● Data under study
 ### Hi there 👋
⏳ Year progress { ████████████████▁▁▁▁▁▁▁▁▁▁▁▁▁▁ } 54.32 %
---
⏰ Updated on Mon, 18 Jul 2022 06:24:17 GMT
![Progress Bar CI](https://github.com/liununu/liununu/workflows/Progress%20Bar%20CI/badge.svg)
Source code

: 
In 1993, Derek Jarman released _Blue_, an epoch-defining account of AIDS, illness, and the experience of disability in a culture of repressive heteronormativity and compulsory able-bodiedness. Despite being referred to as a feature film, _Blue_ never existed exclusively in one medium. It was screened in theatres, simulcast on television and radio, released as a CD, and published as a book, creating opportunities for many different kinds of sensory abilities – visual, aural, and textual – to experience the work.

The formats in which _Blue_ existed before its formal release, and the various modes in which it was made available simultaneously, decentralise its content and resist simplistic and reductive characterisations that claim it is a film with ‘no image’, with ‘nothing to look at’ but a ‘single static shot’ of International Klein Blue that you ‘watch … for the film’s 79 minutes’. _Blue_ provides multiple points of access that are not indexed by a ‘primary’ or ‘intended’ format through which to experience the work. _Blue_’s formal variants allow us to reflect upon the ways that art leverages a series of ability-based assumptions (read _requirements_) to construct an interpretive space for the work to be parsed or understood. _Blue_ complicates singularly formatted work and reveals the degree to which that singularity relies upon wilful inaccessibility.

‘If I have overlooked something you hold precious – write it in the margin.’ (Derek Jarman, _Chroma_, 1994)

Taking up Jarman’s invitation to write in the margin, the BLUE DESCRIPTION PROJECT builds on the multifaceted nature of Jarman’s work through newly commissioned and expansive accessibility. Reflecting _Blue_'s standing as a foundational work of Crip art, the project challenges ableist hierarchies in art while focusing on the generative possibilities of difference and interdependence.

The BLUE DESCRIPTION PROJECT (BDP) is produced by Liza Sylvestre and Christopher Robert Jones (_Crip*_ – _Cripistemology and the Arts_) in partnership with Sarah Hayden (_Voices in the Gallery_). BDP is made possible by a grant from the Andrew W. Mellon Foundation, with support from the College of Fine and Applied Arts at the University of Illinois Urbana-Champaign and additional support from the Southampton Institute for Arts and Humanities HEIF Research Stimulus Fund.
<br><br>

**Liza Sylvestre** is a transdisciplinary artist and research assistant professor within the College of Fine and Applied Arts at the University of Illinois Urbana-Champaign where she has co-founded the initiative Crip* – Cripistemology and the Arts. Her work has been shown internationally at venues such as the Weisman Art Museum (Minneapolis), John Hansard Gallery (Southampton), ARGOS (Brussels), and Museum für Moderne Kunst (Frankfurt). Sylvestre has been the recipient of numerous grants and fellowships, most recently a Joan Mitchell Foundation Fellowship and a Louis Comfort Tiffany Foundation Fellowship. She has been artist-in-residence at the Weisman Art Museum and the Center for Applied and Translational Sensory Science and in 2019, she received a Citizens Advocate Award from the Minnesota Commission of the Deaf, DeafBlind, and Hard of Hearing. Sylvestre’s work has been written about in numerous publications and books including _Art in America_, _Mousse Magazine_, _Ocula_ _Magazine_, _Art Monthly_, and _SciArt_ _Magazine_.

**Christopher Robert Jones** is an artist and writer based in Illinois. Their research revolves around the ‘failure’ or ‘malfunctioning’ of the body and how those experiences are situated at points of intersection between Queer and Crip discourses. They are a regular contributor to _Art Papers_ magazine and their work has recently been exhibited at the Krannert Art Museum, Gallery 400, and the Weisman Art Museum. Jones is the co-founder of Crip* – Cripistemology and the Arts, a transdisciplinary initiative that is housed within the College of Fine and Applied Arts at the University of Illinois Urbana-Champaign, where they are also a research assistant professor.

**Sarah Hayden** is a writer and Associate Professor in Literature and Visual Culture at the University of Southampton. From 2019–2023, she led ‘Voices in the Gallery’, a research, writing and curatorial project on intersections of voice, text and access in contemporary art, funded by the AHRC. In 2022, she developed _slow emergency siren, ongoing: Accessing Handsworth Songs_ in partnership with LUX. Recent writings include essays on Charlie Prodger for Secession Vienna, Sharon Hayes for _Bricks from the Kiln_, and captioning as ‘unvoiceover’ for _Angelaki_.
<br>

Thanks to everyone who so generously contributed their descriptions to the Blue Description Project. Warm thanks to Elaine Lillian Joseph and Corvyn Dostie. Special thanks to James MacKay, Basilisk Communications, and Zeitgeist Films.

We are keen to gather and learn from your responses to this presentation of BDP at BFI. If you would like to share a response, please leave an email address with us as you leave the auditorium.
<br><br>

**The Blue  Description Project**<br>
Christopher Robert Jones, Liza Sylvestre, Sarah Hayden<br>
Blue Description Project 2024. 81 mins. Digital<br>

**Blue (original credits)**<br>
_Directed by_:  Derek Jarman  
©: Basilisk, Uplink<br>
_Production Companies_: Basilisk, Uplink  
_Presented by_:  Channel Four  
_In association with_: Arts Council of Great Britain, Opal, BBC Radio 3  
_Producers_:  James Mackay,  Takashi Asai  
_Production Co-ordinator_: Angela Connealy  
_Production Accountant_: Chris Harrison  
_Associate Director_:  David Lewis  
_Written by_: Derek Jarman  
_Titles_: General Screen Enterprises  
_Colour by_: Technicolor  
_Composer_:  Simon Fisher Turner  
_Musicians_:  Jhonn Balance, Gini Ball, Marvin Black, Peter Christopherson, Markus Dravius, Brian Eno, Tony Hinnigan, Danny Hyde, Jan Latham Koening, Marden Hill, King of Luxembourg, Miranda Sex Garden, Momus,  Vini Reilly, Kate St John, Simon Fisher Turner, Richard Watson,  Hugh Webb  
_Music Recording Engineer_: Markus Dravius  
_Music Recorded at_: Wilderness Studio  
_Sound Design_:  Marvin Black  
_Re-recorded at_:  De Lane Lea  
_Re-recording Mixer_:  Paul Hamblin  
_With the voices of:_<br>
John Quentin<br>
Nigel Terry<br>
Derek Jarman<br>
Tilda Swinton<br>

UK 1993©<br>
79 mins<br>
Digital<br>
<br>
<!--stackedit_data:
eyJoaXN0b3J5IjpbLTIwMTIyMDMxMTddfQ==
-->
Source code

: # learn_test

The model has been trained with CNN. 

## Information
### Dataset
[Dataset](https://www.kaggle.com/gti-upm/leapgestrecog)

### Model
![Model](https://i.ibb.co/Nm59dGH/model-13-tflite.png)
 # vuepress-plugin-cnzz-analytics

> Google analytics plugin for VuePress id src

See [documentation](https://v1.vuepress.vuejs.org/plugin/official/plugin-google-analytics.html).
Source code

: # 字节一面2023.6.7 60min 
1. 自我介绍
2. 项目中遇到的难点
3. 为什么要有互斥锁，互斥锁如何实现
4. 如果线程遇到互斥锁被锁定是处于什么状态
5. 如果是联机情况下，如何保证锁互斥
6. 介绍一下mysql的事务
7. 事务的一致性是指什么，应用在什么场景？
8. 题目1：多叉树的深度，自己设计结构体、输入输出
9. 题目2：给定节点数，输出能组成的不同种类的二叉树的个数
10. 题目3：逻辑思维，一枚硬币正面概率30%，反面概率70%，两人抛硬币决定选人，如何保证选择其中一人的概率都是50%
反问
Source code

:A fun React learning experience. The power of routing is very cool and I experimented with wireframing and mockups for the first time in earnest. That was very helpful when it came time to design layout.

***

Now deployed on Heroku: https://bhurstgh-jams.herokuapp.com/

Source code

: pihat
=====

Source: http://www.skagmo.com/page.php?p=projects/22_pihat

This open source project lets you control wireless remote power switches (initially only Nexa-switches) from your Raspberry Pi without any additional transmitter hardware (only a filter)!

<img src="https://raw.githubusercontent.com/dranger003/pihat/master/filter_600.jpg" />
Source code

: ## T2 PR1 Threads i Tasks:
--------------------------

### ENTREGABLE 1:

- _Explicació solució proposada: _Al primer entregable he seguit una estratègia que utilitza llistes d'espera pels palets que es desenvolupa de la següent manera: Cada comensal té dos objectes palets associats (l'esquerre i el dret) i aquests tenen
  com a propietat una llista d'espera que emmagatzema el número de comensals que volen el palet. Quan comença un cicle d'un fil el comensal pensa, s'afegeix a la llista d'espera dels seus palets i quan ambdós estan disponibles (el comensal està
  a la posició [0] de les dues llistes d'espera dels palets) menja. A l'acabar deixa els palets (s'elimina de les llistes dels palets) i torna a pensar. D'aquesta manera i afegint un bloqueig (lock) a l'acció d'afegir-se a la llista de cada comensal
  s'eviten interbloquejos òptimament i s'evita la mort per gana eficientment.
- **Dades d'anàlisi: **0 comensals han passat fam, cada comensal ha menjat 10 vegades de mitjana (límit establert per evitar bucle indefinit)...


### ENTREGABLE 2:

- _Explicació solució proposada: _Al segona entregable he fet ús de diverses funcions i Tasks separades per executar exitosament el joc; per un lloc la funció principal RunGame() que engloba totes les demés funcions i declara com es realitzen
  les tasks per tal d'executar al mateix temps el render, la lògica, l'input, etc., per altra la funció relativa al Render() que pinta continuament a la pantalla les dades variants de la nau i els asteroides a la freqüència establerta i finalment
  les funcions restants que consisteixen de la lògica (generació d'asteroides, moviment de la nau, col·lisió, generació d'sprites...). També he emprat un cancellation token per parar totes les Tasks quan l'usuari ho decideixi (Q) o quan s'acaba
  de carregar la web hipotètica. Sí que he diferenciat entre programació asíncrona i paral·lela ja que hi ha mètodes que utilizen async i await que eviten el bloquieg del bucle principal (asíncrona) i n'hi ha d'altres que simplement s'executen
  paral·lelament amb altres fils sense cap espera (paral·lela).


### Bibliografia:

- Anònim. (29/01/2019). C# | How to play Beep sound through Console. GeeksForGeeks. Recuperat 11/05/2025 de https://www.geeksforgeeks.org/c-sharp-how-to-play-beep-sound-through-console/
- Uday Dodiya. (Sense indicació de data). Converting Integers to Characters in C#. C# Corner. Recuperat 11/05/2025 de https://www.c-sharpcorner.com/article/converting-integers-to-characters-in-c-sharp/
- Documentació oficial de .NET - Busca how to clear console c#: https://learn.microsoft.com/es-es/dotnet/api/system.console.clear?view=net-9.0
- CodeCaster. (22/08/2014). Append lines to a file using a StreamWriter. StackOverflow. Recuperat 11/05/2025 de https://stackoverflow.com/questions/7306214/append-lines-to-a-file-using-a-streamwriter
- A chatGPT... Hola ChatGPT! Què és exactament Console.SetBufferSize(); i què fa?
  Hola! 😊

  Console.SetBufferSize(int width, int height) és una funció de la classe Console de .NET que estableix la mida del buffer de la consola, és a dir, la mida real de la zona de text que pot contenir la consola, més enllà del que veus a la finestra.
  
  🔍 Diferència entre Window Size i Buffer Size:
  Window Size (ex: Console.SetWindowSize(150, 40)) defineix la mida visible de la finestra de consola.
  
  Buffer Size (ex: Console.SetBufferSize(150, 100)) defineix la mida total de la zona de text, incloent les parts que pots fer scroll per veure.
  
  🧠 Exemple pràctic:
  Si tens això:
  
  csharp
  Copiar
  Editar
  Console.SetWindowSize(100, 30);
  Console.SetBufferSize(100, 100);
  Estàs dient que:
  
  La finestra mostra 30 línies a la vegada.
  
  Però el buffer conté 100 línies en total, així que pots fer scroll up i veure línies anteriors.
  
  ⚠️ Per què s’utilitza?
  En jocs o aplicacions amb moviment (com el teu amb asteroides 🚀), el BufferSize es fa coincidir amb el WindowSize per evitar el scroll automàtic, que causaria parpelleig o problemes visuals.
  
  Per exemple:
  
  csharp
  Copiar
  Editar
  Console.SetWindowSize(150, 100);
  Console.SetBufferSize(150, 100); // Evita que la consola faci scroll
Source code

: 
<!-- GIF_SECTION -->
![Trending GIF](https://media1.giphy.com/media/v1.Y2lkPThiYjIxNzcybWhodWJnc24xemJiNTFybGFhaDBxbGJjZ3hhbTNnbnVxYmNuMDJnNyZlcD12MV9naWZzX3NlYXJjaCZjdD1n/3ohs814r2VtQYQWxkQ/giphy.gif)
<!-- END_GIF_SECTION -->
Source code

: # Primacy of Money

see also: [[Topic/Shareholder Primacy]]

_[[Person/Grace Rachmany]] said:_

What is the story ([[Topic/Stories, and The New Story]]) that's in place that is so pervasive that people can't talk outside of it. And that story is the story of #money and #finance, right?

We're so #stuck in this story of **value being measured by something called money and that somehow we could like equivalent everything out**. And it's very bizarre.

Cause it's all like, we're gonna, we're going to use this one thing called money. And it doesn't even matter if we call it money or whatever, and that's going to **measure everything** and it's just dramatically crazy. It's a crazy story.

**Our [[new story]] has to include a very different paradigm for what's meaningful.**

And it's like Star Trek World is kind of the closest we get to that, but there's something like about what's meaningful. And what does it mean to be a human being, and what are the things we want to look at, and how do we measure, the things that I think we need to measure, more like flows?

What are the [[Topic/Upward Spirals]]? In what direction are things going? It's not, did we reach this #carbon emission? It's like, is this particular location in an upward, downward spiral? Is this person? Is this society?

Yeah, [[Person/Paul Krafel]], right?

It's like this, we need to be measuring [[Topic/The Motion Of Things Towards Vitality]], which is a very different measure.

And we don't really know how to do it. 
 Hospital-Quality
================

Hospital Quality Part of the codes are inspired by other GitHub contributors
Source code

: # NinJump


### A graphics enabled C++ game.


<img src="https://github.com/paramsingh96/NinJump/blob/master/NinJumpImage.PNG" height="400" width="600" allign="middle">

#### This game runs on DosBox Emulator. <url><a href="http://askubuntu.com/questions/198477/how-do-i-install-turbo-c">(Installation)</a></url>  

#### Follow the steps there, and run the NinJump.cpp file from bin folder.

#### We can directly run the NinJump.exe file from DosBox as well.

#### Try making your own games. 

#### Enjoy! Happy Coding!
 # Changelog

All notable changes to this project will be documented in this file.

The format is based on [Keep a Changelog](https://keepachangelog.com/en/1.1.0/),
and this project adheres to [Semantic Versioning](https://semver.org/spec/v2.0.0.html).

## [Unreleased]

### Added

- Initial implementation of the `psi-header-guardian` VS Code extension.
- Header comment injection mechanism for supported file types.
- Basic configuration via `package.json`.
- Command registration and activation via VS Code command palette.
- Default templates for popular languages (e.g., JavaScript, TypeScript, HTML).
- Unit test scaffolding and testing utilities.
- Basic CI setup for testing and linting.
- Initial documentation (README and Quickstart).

● What the exercise asks
Check the entries above for the word "Hola" and copy every line where it turns up.

● Answer to this problem
- A chatGPT... Hola ChatGPT! Què és exactament Console.SetBufferSize(); i què fa?
  Hola! 😊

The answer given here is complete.